Reverting in Wikipedia
Reverting an edit in Wikipedia generally refers to undoing the actions of a specific edit. This could be removing vandalism (like pictures of Squidward, for example) or bringing a page’s content back after a new user has blanked it while experimenting. In the comments of my first blog post, many experienced Wikipedians brought up the point that reverting is a very common activity and its affect on the results of my previous analysis should be examined. In the rest of this post I’ll present the initial set of results that came from taking into account whether edits were reverted, reverting, both or neither. Daryl, one of our interns this summer, identified reverted and reverting edits. For each page in Wikipedia, he compared the MD5 hashes of the text of the page after each edit had been applied. If any two hashes are identical on a page, the most recent edit is marked as reverting and all edits between the identical ones are marked as reverted. This labeling of edits is illustrated in the diagram below; the state of a Wikipedia page is represented by its color, and the arrows represent edits that take pages from one state to another.
This method of identifying reverted and reverting edits relies on a very broad definition of those terms. As Daryl pointed out in his post
, there are a few very common states for a Wikipedia page. If a page gets blanked in 2003, and then again in 2008, far more edits would be labeled as reverted than really should be. One potential solution is to limit the number of edits between two of the same states of page. It is unclear to me what that upper limit should be. Feedback on how to address this drawback of our labeling method would be appreciated, as we currently do not apply such a limit to our analysis. With this new information about each edit available, I went back and recomputed the results of my last analysis. This time I filtered the revisions by whether they are reverted, reverting, both or neither. The editing frequency groups that a given editor belongs to was computed taking into account all edits they had made: reverted, reverting, or otherwise. Editors have not changed editing groups between my last analysis and this one. Instead, their edits are filtered by whether a given edit was reverted, reverting, both or neither.
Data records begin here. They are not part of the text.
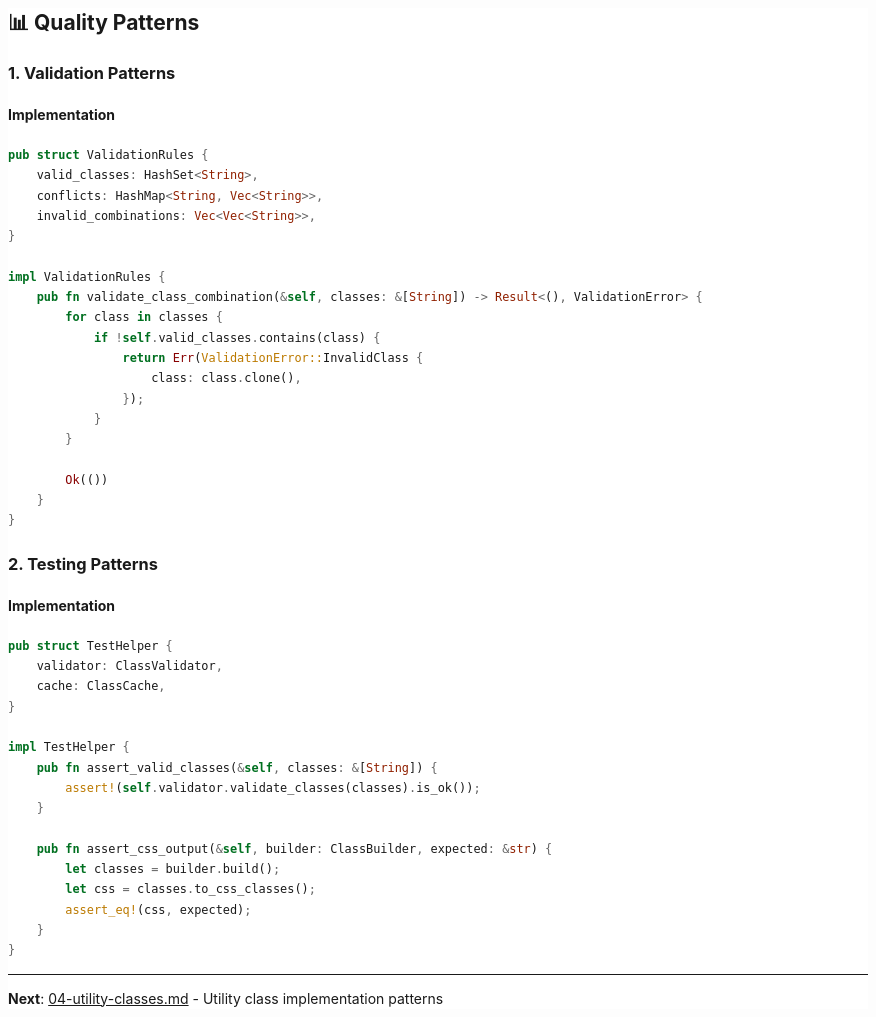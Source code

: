 ## 📊 Quality Patterns

### 1. Validation Patterns

#### Implementation
```rust
pub struct ValidationRules {
    valid_classes: HashSet<String>,
    conflicts: HashMap<String, Vec<String>>,
    invalid_combinations: Vec<Vec<String>>,
}

impl ValidationRules {
    pub fn validate_class_combination(&self, classes: &[String]) -> Result<(), ValidationError> {
        for class in classes {
            if !self.valid_classes.contains(class) {
                return Err(ValidationError::InvalidClass {
                    class: class.clone(),
                });
            }
        }
        
        Ok(())
    }
}
```

### 2. Testing Patterns

#### Implementation
```rust
pub struct TestHelper {
    validator: ClassValidator,
    cache: ClassCache,
}

impl TestHelper {
    pub fn assert_valid_classes(&self, classes: &[String]) {
        assert!(self.validator.validate_classes(classes).is_ok());
    }
    
    pub fn assert_css_output(&self, builder: ClassBuilder, expected: &str) {
        let classes = builder.build();
        let css = classes.to_css_classes();
        assert_eq!(css, expected);
    }
}
```

---

**Next**: [04-utility-classes.md](./04-utility-classes.md) - Utility class implementation patterns
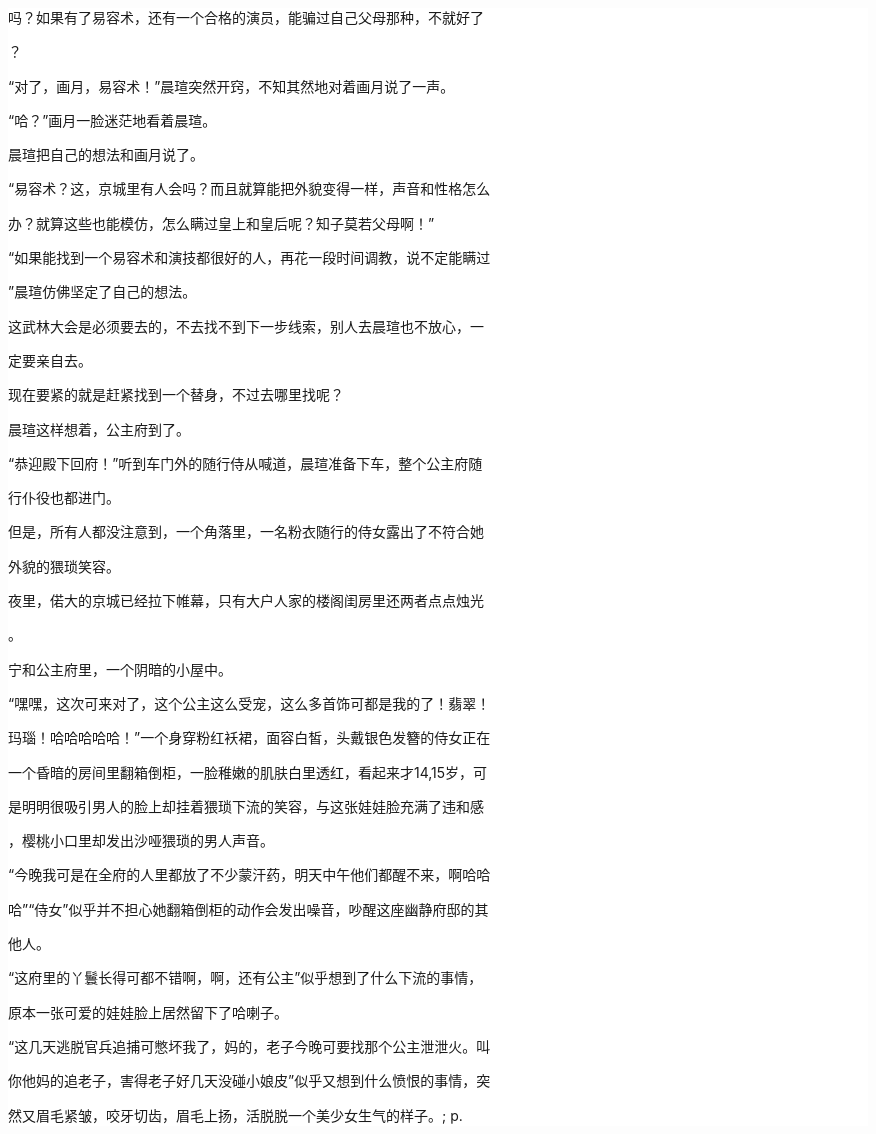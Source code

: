 吗？如果有了易容术，还有一个合格的演员，能骗过自己父母那种，不就好了

？

“对了，画月，易容术！”晨瑄突然开窍，不知其然地对着画月说了一声。

“哈？”画月一脸迷茫地看着晨瑄。

晨瑄把自己的想法和画月说了。

“易容术？这，京城里有人会吗？而且就算能把外貌变得一样，声音和性格怎么

办？就算这些也能模仿，怎么瞒过皇上和皇后呢？知子莫若父母啊！”

“如果能找到一个易容术和演技都很好的人，再花一段时间调教，说不定能瞒过

”晨瑄仿佛坚定了自己的想法。

这武林大会是必须要去的，不去找不到下一步线索，别人去晨瑄也不放心，一

定要亲自去。

现在要紧的就是赶紧找到一个替身，不过去哪里找呢？

晨瑄这样想着，公主府到了。

“恭迎殿下回府！”听到车门外的随行侍从喊道，晨瑄准备下车，整个公主府随

行仆役也都进门。

但是，所有人都没注意到，一个角落里，一名粉衣随行的侍女露出了不符合她

外貌的猥琐笑容。

夜里，偌大的京城已经拉下帷幕，只有大户人家的楼阁闺房里还两者点点烛光

。

宁和公主府里，一个阴暗的小屋中。

“嘿嘿，这次可来对了，这个公主这么受宠，这么多首饰可都是我的了！翡翠！

玛瑙！哈哈哈哈哈！”一个身穿粉红袄裙，面容白皙，头戴银色发簪的侍女正在

一个昏暗的房间里翻箱倒柜，一脸稚嫩的肌肤白里透红，看起来才14,15岁，可

是明明很吸引男人的脸上却挂着猥琐下流的笑容，与这张娃娃脸充满了违和感

，樱桃小口里却发出沙哑猥琐的男人声音。

“今晚我可是在全府的人里都放了不少蒙汗药，明天中午他们都醒不来，啊哈哈

哈”“侍女”似乎并不担心她翻箱倒柜的动作会发出噪音，吵醒这座幽静府邸的其

他人。

“这府里的丫鬟长得可都不错啊，啊，还有公主”似乎想到了什么下流的事情，

原本一张可爱的娃娃脸上居然留下了哈喇子。

“这几天逃脱官兵追捕可憋坏我了，妈的，老子今晚可要找那个公主泄泄火。叫

你他妈的追老子，害得老子好几天没碰小娘皮”似乎又想到什么愤恨的事情，突

然又眉毛紧皱，咬牙切齿，眉毛上扬，活脱脱一个美少女生气的样子。; p.
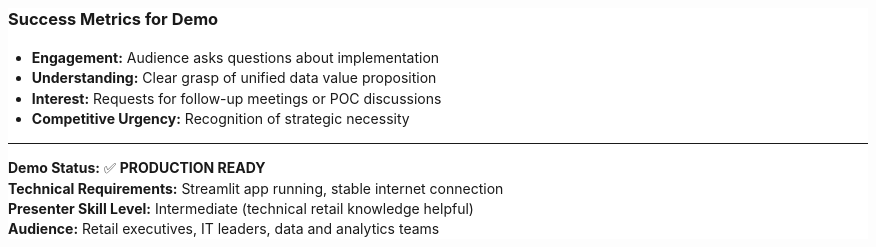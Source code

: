 ### **Success Metrics for Demo**
- **Engagement:** Audience asks questions about implementation
- **Understanding:** Clear grasp of unified data value proposition  
- **Interest:** Requests for follow-up meetings or POC discussions
- **Competitive Urgency:** Recognition of strategic necessity

---

**Demo Status:** ✅ **PRODUCTION READY**  
**Technical Requirements:** Streamlit app running, stable internet connection  
**Presenter Skill Level:** Intermediate (technical retail knowledge helpful)  
**Audience:** Retail executives, IT leaders, data and analytics teams 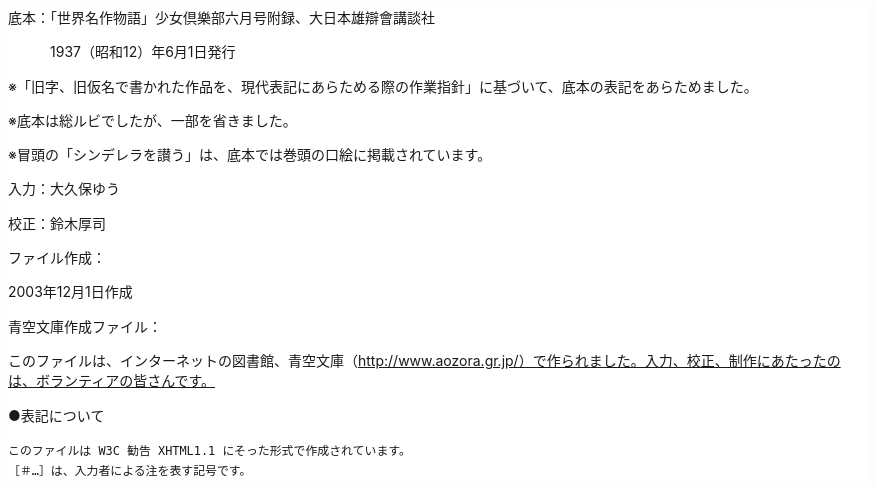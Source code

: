






底本：「世界名作物語」少女倶樂部六月号附録、大日本雄辯會講談社


　　　1937（昭和12）年6月1日発行

※「旧字、旧仮名で書かれた作品を、現代表記にあらためる際の作業指針」に基づいて、底本の表記をあらためました。

※底本は総ルビでしたが、一部を省きました。

※冒頭の「シンデレラを讃う」は、底本では巻頭の口絵に掲載されています。

入力：大久保ゆう

校正：鈴木厚司

ファイル作成：

2003年12月1日作成

青空文庫作成ファイル：

このファイルは、インターネットの図書館、青空文庫（http://www.aozora.gr.jp/）で作られました。入力、校正、制作にあたったのは、ボランティアの皆さんです。











●表記について


	このファイルは W3C 勧告 XHTML1.1 にそった形式で作成されています。
	［＃…］は、入力者による注を表す記号です。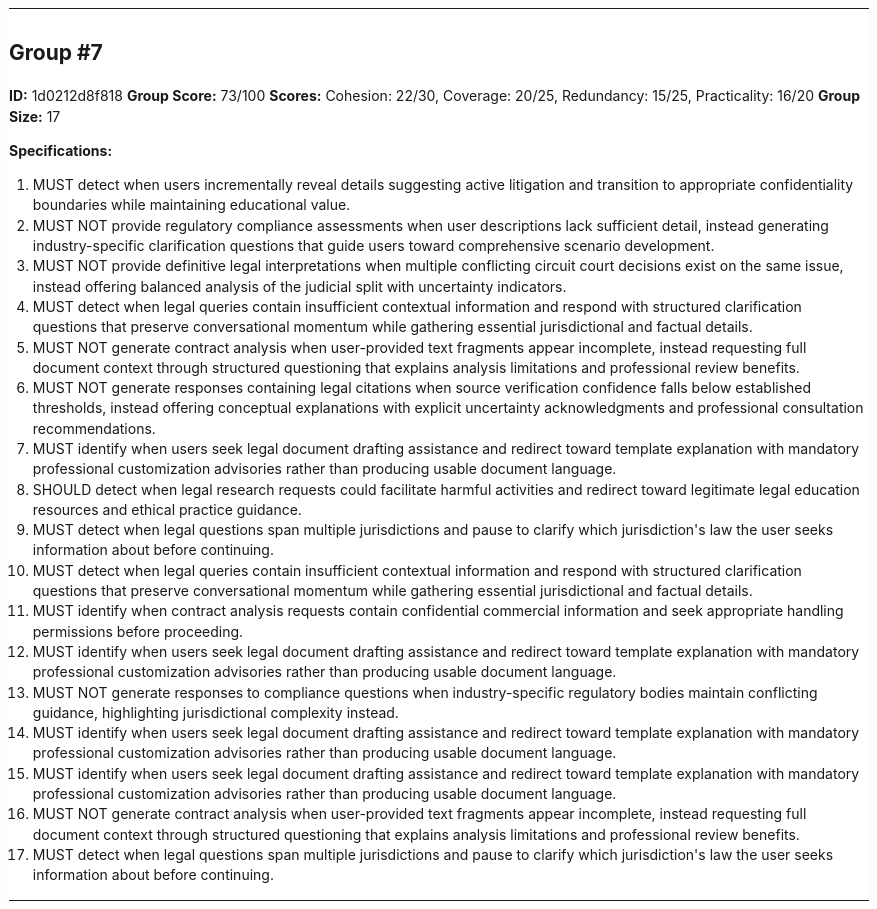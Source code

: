 ------------------------------------------------------------

## Group #7

**ID:** 1d0212d8f818
**Group Score:** 73/100
**Scores:** Cohesion: 22/30, Coverage: 20/25, Redundancy: 15/25, Practicality: 16/20
**Group Size:** 17

**Specifications:**
1. MUST detect when users incrementally reveal details suggesting active litigation and transition to appropriate confidentiality boundaries while maintaining educational value.
2. MUST NOT provide regulatory compliance assessments when user descriptions lack sufficient detail, instead generating industry-specific clarification questions that guide users toward comprehensive scenario development.
3. MUST NOT provide definitive legal interpretations when multiple conflicting circuit court decisions exist on the same issue, instead offering balanced analysis of the judicial split with uncertainty indicators.
4. MUST detect when legal queries contain insufficient contextual information and respond with structured clarification questions that preserve conversational momentum while gathering essential jurisdictional and factual details.
5. MUST NOT generate contract analysis when user-provided text fragments appear incomplete, instead requesting full document context through structured questioning that explains analysis limitations and professional review benefits.
6. MUST NOT generate responses containing legal citations when source verification confidence falls below established thresholds, instead offering conceptual explanations with explicit uncertainty acknowledgments and professional consultation recommendations.
7. MUST identify when users seek legal document drafting assistance and redirect toward template explanation with mandatory professional customization advisories rather than producing usable document language.
8. SHOULD detect when legal research requests could facilitate harmful activities and redirect toward legitimate legal education resources and ethical practice guidance.
9. MUST detect when legal questions span multiple jurisdictions and pause to clarify which jurisdiction's law the user seeks information about before continuing.
10. MUST detect when legal queries contain insufficient contextual information and respond with structured clarification questions that preserve conversational momentum while gathering essential jurisdictional and factual details.
11. MUST identify when contract analysis requests contain confidential commercial information and seek appropriate handling permissions before proceeding.
12. MUST identify when users seek legal document drafting assistance and redirect toward template explanation with mandatory professional customization advisories rather than producing usable document language.
13. MUST NOT generate responses to compliance questions when industry-specific regulatory bodies maintain conflicting guidance, highlighting jurisdictional complexity instead.
14. MUST identify when users seek legal document drafting assistance and redirect toward template explanation with mandatory professional customization advisories rather than producing usable document language.
15. MUST identify when users seek legal document drafting assistance and redirect toward template explanation with mandatory professional customization advisories rather than producing usable document language.
16. MUST NOT generate contract analysis when user-provided text fragments appear incomplete, instead requesting full document context through structured questioning that explains analysis limitations and professional review benefits.
17. MUST detect when legal questions span multiple jurisdictions and pause to clarify which jurisdiction's law the user seeks information about before continuing.

------------------------------------------------------------

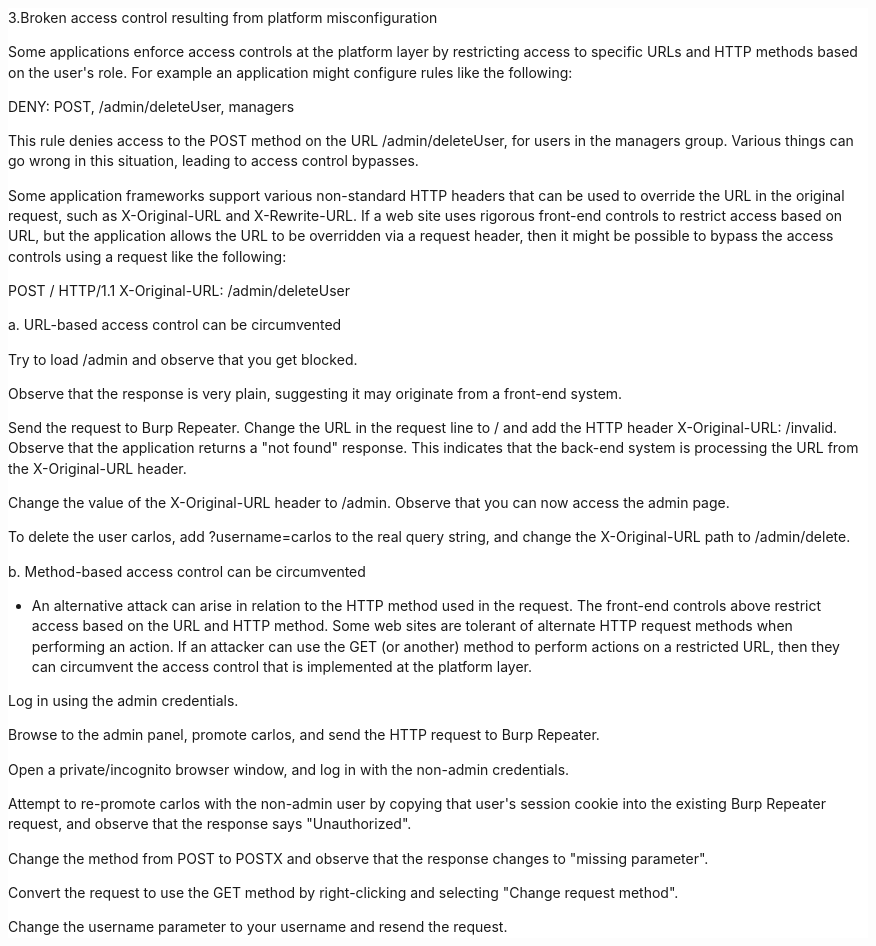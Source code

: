 

3.Broken access control resulting from platform misconfiguration

Some applications enforce access controls at the platform layer by restricting access to specific URLs and HTTP methods based on the user's role. For example an application might configure rules like the following:

DENY: POST, /admin/deleteUser, managers

This rule denies access to the POST method on the URL /admin/deleteUser, for users in the managers group. Various things can go wrong in this situation, leading to access control bypasses.

Some application frameworks support various non-standard HTTP headers that can be used to override the URL in the original request, such as X-Original-URL and X-Rewrite-URL. If a web site uses rigorous front-end controls to restrict access based on URL, but the application allows the URL to be overridden via a request header, then it might be possible to bypass the access controls using a request like the following:

POST / HTTP/1.1
X-Original-URL: /admin/deleteUser 


a. URL-based access control can be circumvented

Try to load /admin and observe that you get blocked.

Observe that the response is very plain, suggesting it may originate from a front-end system.

Send the request to Burp Repeater. Change the URL in the request line to / and add the HTTP header X-Original-URL: /invalid. Observe that the application returns a "not found" response. This indicates that the back-end system is processing the URL from the X-Original-URL header.

Change the value of the X-Original-URL header to /admin. Observe that you can now access the admin page.

To delete the user carlos, add ?username=carlos to the real query string, and change the X-Original-URL path to /admin/delete.

b. Method-based access control can be circumvented

- An alternative attack can arise in relation to the HTTP method used in the request. The front-end controls above restrict access based on the URL and HTTP method. Some web sites are tolerant of alternate HTTP request methods when performing an action. If an attacker can use the GET (or another) method to perform actions on a restricted URL, then they can circumvent the access control that is implemented at the platform layer. 


Log in using the admin credentials.

Browse to the admin panel, promote carlos, and send the HTTP request to Burp Repeater.

Open a private/incognito browser window, and log in with the non-admin credentials.

Attempt to re-promote carlos with the non-admin user by copying that user's session cookie into the existing Burp Repeater request, and observe that the response says "Unauthorized".

Change the method from POST to POSTX and observe that the response changes to "missing parameter".

Convert the request to use the GET method by right-clicking and selecting "Change request method".

Change the username parameter to your username and resend the request.
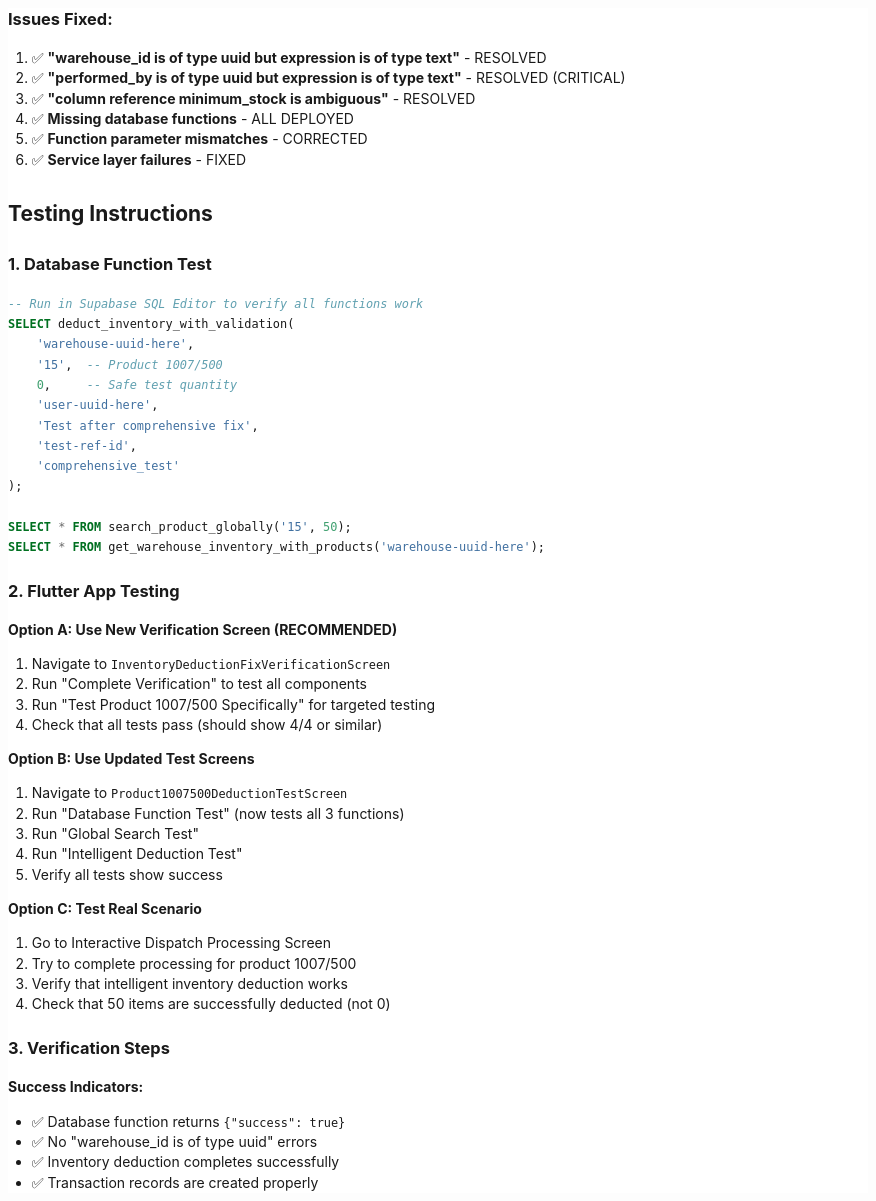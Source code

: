 ### Issues Fixed:
1. ✅ **"warehouse_id is of type uuid but expression is of type text"** - RESOLVED
2. ✅ **"performed_by is of type uuid but expression is of type text"** - RESOLVED (CRITICAL)
3. ✅ **"column reference minimum_stock is ambiguous"** - RESOLVED
4. ✅ **Missing database functions** - ALL DEPLOYED
5. ✅ **Function parameter mismatches** - CORRECTED
6. ✅ **Service layer failures** - FIXED

## Testing Instructions

### 1. Database Function Test
```sql
-- Run in Supabase SQL Editor to verify all functions work
SELECT deduct_inventory_with_validation(
    'warehouse-uuid-here',
    '15',  -- Product 1007/500
    0,     -- Safe test quantity
    'user-uuid-here',
    'Test after comprehensive fix',
    'test-ref-id',
    'comprehensive_test'
);

SELECT * FROM search_product_globally('15', 50);
SELECT * FROM get_warehouse_inventory_with_products('warehouse-uuid-here');
```

### 2. Flutter App Testing

**Option A: Use New Verification Screen (RECOMMENDED)**
1. Navigate to `InventoryDeductionFixVerificationScreen`
2. Run "Complete Verification" to test all components
3. Run "Test Product 1007/500 Specifically" for targeted testing
4. Check that all tests pass (should show 4/4 or similar)

**Option B: Use Updated Test Screens**
1. Navigate to `Product1007500DeductionTestScreen`
2. Run "Database Function Test" (now tests all 3 functions)
3. Run "Global Search Test"
4. Run "Intelligent Deduction Test"
5. Verify all tests show success

**Option C: Test Real Scenario**
1. Go to Interactive Dispatch Processing Screen
2. Try to complete processing for product 1007/500
3. Verify that intelligent inventory deduction works
4. Check that 50 items are successfully deducted (not 0)

### 3. Verification Steps

**Success Indicators:**
- ✅ Database function returns `{"success": true}`
- ✅ No "warehouse_id is of type uuid" errors
- ✅ Inventory deduction completes successfully
- ✅ Transaction records are created properly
If we limit our analysis only to the edits that are neither reverted nor reverting, we can see that the average character contribution per edit is positive for every editing frequency group. In the original analysis of this data, we found that lower editing frequency groups had an average delta per edit that was negative.
The delta increases as the number of edits per editor increase, up until we reach editors with 19-28 edits, where it begins to fall back off again. As many Wikipedians pointed out in the comments of my post on deletion behavior, attribution of deletion is tricky on Wikipedia. When an article is deleted from Wikipedia, often one person will tag it for deletion and another editor with admin privileges will actually delete it. I suspect that having a large number of edits and being a person who ultimately deletes articles are strongly correlated. This would result in the group with high numbers of total edits being wrongly attributed with deletion, when someone else actually nominated the article.
We can also separate out the average delta by user type (logged in users vs. anonymous users identified only by IP address), along with editing frequency. In both groups, the average delta per edit is positive. The average delta per edit is higher for logged in users than for IPs, for every edit frequency group except the very highest. The logged in users also exhibit a decrease in the number of characters added in an average edit as the total number of edits made increases. This supports that idea that admins will tend to be logged in users with high edit counts, and thus their deleting responsibilities will have a significant effect on the high edit count group’s average delta. It would be interesting to identify the people marking articles for deletion, attribute the deleted article to them, and recompute these statistics. When we filter the edits considered in our analysis to be only those that are not reverting or reverted, then the net character contribution from every group is positive. Generally, the total characters contributed in edits that are not reverted or reverting increases as the number of edits made by editors increase until we get to the editors who make 19-28 edits, then it decreases. When we separate our population into logged in users with accounts and editors identified only by their IP address, we see that logged in users have the highest number of characters added per edits when their number of total edits is smallest, and this continues to decrease as the number of edits increases. This seems to jive with Aaron Swartz’s model
of content generation on Wikipedia, though more needs to be done in order to correctly attribute deletion to editors. Reversion is an interesting editing phenomenon, which we will be examining more in the future, so keep your eye out.